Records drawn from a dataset
------

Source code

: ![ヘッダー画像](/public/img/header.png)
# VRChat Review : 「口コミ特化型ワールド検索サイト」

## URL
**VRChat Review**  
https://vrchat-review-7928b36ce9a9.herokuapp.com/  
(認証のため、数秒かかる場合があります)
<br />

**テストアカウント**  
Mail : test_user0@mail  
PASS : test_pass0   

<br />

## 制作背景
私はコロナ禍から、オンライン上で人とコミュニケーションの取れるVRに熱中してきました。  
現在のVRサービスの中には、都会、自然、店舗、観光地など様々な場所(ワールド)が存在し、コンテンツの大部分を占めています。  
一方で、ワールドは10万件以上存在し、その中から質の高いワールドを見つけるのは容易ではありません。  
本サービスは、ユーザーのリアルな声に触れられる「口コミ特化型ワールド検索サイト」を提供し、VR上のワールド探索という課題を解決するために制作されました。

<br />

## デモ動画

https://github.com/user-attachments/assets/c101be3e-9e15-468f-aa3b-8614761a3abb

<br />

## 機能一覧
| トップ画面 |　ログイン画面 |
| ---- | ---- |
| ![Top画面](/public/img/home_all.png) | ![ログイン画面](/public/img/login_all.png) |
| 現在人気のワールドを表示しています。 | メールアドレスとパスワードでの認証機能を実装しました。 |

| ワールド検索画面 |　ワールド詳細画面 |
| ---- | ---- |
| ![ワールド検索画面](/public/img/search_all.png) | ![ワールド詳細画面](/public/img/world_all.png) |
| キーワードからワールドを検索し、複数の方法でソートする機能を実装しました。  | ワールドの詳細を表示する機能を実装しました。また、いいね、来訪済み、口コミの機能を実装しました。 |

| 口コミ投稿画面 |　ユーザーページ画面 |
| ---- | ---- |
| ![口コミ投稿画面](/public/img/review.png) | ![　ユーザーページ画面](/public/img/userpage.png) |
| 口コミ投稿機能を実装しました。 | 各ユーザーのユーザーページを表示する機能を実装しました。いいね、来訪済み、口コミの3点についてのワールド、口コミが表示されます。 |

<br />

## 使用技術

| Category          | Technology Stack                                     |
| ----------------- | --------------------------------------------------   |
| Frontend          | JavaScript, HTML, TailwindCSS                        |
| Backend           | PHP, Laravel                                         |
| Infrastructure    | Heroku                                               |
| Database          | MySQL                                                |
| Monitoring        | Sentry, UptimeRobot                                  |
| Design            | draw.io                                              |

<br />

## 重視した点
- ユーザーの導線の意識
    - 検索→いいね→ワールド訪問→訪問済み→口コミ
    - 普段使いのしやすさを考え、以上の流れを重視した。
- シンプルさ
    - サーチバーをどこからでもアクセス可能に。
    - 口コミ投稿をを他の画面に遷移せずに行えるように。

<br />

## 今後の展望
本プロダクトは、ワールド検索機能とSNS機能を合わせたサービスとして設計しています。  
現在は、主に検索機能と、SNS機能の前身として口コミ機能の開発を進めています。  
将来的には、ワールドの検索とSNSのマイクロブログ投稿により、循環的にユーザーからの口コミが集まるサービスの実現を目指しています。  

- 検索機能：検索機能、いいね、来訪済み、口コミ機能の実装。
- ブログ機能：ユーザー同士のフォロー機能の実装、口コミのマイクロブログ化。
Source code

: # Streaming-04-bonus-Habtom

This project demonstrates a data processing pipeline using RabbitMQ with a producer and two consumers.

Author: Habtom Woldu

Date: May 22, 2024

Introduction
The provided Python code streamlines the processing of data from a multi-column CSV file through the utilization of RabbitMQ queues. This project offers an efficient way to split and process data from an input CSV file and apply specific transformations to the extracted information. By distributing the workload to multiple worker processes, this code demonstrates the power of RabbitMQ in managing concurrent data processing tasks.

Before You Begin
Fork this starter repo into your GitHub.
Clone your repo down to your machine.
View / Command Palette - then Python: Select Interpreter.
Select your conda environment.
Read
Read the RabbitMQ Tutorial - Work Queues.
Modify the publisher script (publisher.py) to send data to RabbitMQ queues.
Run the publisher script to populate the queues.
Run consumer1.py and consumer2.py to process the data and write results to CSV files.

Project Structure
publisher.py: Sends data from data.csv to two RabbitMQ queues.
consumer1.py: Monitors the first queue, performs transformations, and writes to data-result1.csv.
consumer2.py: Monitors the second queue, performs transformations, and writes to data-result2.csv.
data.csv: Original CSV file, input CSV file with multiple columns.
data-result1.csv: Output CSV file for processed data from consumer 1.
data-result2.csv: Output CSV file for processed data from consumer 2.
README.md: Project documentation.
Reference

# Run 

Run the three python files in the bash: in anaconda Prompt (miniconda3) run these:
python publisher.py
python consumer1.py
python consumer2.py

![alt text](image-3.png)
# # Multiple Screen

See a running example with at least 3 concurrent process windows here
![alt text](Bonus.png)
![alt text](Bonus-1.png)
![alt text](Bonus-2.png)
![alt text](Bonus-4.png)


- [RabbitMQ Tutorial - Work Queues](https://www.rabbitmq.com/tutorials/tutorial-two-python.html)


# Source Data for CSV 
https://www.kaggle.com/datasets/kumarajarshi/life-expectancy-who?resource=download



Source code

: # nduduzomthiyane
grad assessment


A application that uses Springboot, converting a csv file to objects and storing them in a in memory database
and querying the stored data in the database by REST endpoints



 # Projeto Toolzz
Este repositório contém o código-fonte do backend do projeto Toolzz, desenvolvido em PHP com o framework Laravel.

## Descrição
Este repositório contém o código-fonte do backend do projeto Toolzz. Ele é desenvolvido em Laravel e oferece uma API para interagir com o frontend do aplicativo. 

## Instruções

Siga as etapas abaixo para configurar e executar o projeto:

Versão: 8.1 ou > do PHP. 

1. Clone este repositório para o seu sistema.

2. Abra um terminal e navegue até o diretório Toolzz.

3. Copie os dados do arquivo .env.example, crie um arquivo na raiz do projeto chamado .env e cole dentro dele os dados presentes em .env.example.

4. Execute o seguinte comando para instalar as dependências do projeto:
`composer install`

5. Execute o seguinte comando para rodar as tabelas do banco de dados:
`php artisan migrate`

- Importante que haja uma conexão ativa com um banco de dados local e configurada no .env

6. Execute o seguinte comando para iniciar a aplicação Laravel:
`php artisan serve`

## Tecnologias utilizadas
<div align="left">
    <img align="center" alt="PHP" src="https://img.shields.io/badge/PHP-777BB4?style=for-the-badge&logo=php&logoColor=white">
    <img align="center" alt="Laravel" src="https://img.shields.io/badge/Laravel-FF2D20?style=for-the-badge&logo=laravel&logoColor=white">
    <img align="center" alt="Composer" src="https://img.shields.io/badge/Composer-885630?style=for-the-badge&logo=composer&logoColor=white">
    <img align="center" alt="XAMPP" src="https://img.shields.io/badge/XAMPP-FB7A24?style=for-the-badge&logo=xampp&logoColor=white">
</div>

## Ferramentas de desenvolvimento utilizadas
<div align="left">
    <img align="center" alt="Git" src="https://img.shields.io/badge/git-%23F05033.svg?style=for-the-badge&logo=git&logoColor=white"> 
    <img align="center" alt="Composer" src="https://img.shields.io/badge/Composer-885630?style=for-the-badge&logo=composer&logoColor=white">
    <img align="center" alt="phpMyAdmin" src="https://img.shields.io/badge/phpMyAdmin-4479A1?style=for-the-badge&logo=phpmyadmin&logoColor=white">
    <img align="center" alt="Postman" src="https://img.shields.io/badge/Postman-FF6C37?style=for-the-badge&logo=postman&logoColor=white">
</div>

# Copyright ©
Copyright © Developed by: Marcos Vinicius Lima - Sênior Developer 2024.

------

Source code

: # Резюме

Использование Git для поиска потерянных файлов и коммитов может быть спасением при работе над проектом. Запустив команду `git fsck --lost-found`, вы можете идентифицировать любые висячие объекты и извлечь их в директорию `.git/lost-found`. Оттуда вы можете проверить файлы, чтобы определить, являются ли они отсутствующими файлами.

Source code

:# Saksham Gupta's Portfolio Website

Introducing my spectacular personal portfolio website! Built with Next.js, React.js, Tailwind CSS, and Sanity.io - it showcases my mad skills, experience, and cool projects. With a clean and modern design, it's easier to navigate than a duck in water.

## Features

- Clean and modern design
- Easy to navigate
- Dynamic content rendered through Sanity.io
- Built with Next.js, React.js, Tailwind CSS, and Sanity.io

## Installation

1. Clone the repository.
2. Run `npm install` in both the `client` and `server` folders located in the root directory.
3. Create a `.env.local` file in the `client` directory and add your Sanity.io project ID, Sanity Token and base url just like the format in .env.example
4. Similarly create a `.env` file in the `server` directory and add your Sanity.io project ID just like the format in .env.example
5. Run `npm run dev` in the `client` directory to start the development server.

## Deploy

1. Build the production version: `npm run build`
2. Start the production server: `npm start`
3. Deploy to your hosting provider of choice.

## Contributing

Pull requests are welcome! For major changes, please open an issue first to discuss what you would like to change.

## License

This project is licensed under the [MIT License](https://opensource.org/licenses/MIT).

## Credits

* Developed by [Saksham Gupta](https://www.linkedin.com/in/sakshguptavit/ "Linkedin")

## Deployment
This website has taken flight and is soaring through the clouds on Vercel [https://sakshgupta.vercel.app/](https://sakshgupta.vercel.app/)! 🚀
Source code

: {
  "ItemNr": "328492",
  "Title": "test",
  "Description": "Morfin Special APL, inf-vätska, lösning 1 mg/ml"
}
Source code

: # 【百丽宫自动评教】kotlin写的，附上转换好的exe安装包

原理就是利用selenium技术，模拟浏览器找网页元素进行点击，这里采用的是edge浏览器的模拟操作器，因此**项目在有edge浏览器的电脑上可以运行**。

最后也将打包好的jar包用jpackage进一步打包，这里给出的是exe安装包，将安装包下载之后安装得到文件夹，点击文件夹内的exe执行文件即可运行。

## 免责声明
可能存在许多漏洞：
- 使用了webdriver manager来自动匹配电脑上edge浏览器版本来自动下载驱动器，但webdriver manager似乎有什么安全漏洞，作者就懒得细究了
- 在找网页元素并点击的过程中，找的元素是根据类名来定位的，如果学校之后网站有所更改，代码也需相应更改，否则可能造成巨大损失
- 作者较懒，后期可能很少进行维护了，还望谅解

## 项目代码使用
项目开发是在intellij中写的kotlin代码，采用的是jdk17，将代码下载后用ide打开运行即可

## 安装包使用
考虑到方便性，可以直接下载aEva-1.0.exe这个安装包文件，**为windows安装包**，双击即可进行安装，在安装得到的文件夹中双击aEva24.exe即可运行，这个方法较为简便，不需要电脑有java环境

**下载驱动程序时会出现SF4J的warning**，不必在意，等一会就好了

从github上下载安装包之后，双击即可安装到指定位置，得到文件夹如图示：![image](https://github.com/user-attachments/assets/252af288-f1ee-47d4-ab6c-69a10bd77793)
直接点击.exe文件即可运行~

------

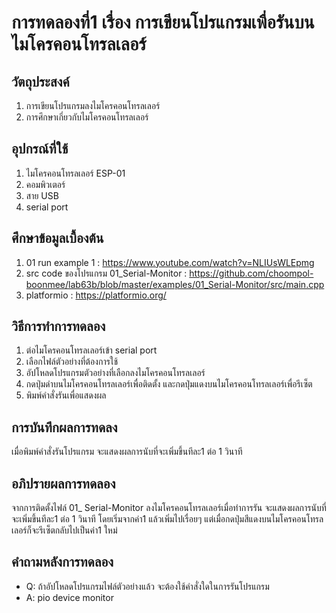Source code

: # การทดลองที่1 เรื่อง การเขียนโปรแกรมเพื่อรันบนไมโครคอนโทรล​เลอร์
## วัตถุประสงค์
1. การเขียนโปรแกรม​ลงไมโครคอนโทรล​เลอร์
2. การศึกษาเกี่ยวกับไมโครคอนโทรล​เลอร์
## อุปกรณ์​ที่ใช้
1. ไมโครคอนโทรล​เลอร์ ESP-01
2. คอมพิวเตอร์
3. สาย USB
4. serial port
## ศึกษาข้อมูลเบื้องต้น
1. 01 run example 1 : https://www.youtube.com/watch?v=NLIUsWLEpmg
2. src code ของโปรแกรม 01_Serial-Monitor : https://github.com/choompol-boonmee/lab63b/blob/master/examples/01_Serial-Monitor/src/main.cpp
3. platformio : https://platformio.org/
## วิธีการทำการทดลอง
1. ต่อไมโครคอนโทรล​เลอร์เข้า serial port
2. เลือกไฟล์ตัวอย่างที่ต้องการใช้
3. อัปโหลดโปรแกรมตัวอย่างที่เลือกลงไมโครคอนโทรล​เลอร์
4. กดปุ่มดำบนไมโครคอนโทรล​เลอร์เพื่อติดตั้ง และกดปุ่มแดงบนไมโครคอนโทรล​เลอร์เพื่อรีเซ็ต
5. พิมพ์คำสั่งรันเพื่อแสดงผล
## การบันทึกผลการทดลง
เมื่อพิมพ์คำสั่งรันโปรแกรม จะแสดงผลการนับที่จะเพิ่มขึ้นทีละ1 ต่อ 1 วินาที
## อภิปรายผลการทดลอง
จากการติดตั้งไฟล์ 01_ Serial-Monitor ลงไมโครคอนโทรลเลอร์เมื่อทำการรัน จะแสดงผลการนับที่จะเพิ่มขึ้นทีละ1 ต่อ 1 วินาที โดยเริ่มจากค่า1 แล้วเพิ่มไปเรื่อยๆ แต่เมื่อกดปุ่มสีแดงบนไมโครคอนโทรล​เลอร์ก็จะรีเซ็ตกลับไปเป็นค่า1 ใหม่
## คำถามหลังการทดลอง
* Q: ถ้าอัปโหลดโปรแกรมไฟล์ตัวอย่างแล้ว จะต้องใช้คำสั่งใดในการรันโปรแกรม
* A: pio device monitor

------

• Work item
Find the word "การเข" in the records, and report each line that has it.

• Finished task
: # การทดลองที่1 เรื่อง การเขียนโปรแกรมเพื่อรันบนไมโครคอนโทรล​เลอร์
1. การเขียนโปรแกรม​ลงไมโครคอนโทรล​เลอร์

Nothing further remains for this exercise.